We stumbled across a copy of a borough council press release recently. The notice was embargoed until today, so we’ve not published it before. But now, here is the text in full.
“Embargoed until April 1st”
“Town Centre Regeneration Gets Underway”
“The council is pleased to announce that it is taking the next important step in turning the borough’s principal town into a foremost regional destination, and into one of the top one hundred retail towns in the UK. This involves redeveloping the tired northern part of the town centre into residential homes for older people. When completed, the complex will guarantee peace and security, as it will be surrounded by razor wire in keeping with the nearby road scene.
“To meet the special needs of the inhabitants, the development will be pedestrian-friendly, with priority given to through-traffic. This will provide the occupants with a familiar environment; reproducing the conditions that they previously knew and loved in the town’s High Street. In the longer term, traffic will be discouraged, so, in a decade or two’s time, the council may consider establishing a working party to review the situation. A similar approach is being followed to improve the pedestrian experience in the High Street.
“Consistent with the council’s long-standing policy to restrict the height of new town centre buildings to four storeys, the development will be limited to six floors (as already agreed for the site). Numerous lifts will provide good access, although it is likely that some will be quietly decommissioned permanently, as practised elsewhere in the town.
“The council recognised many years ago that click and collect, and internet sales, would make any significant expansion of retail facilities in the town unwarranted. However, commercial confidentiality means that this policy could not be acknowledged publicly until now. But the point has been reached where the council can confirm that the interest that it apparently showed in increasing the town’s retail space was purely to provide a fall-back option, it being good practice to maintain a ‘Plan B’. In reality there has never been any intention of delivering the aims in the published Town Area Action Plan; the council’s key priority, albeit unwritten, has always been to turn the town into one dedicated to elderly people and their needs.

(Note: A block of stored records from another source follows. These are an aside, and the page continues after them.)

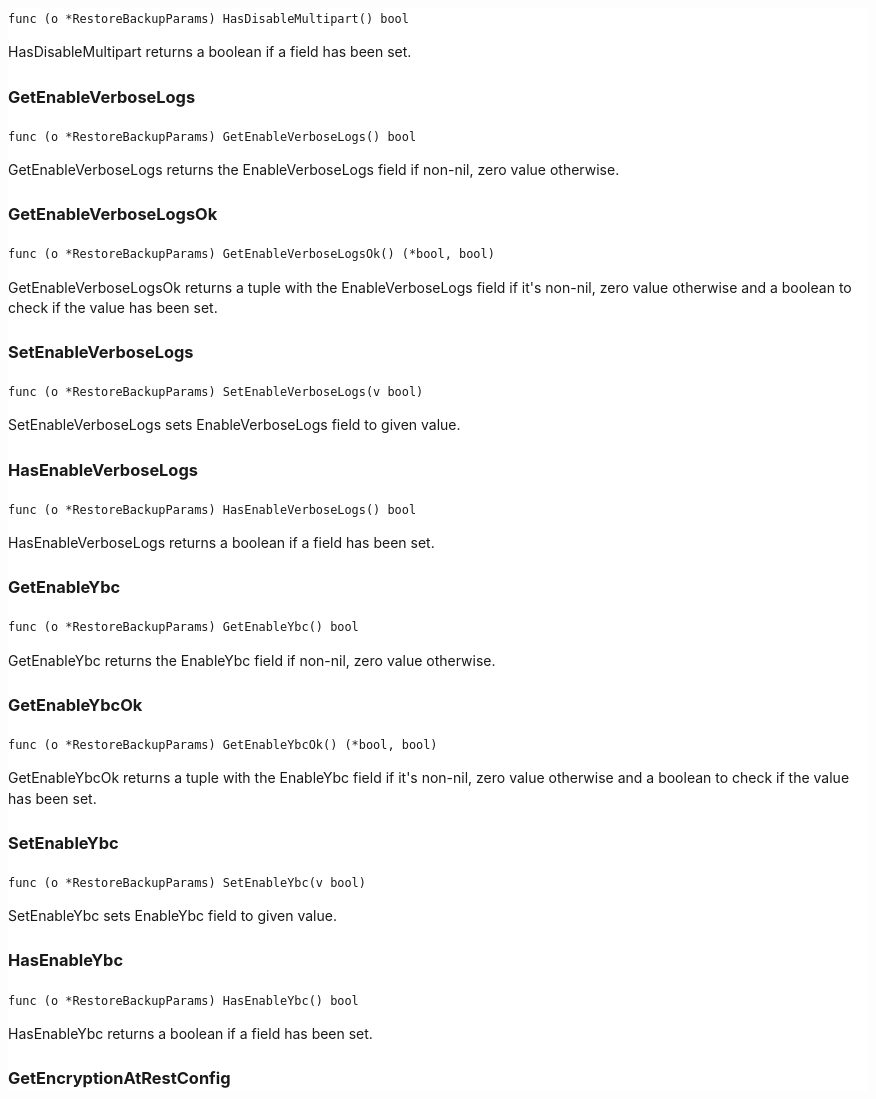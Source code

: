 `func (o *RestoreBackupParams) HasDisableMultipart() bool`

HasDisableMultipart returns a boolean if a field has been set.

### GetEnableVerboseLogs

`func (o *RestoreBackupParams) GetEnableVerboseLogs() bool`

GetEnableVerboseLogs returns the EnableVerboseLogs field if non-nil, zero value otherwise.

### GetEnableVerboseLogsOk

`func (o *RestoreBackupParams) GetEnableVerboseLogsOk() (*bool, bool)`

GetEnableVerboseLogsOk returns a tuple with the EnableVerboseLogs field if it's non-nil, zero value otherwise
and a boolean to check if the value has been set.

### SetEnableVerboseLogs

`func (o *RestoreBackupParams) SetEnableVerboseLogs(v bool)`

SetEnableVerboseLogs sets EnableVerboseLogs field to given value.

### HasEnableVerboseLogs

`func (o *RestoreBackupParams) HasEnableVerboseLogs() bool`

HasEnableVerboseLogs returns a boolean if a field has been set.

### GetEnableYbc

`func (o *RestoreBackupParams) GetEnableYbc() bool`

GetEnableYbc returns the EnableYbc field if non-nil, zero value otherwise.

### GetEnableYbcOk

`func (o *RestoreBackupParams) GetEnableYbcOk() (*bool, bool)`

GetEnableYbcOk returns a tuple with the EnableYbc field if it's non-nil, zero value otherwise
and a boolean to check if the value has been set.

### SetEnableYbc

`func (o *RestoreBackupParams) SetEnableYbc(v bool)`

SetEnableYbc sets EnableYbc field to given value.

### HasEnableYbc

`func (o *RestoreBackupParams) HasEnableYbc() bool`

HasEnableYbc returns a boolean if a field has been set.

### GetEncryptionAtRestConfig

“The benefits of this policy have, of course, been fully assessed. Account has been taken of the probability that younger and mobile people will move to more dynamic towns in the neighbourhood. This will reduce the demand on the council’s leisure centre, so the study groups that have been looking at its replacement for the last ten years will draw their work to a close. The intention is that the existing building will remain in use until it becomes too dangerous to enter. A considerable financial saving should be achieved in this way.
“Full information about the development will be updated when appropriate on the council website. Interested residents are advised to visit the website to learn more.
“Note for editors: No timescale or detailed action plan has yet been put in place, and no progress report will be issued for the foreseeable future.”
We spoke to a councillor about the development. We were informed, off-the-record, that, as elderly people tend to vote Conservative, most councillors strongly support the scheme. It will help to maintain the borough council’s one-party tradition.
We sought further information from an official spokesman. However, we were told that the council’s policy was not to respond to enquiries about town centre matters. This leaves residents free to question whether the council is in control of events.